Comparative Negligence

Comparative negligence, on the other hand, is law in 45 states and Ohio is included. According to comparative negligence laws, someone who was partly at fault for an accident can file for compensatory damages. However, any money awarded to them is limited to their at-fault percentage. The same is true if the person involved in the accident (the defendant) is sued by the plaintiff (the other party in the accident). If the defendant is found to have contributed 25% to the accident, then they are responsible for the percentage of the amount awarded to the plaintiff.

Last Clear Chance Doctrine

Finally, there’s the Last Clear Chance Doctrine. This is considered to be an exception to the contributory negligence law.

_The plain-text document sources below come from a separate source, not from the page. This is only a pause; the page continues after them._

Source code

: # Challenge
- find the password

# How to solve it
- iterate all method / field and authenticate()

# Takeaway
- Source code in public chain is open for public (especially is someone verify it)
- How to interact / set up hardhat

If someone is involved in an accident and found partially at fault, but later proven the driver had enough time to avoid the incident but didn’t, then they may be liable for the entire accident.

No matter what, when you’re involved in an automobile accident, it’s up to you to ensure that you receive any monetary damages to which you’re due. You’ll need to hire an experienced attorney to navigate these waters for you. Accident attorneys understand the laws of contributory and comparative negligence and may be able to help you receive compensation for your injuries, lost income, and the repairs to your vehicle, even if you are found to be slightly at fault for the accident. Of course, the circumstance surrounding this can vary since every case is different.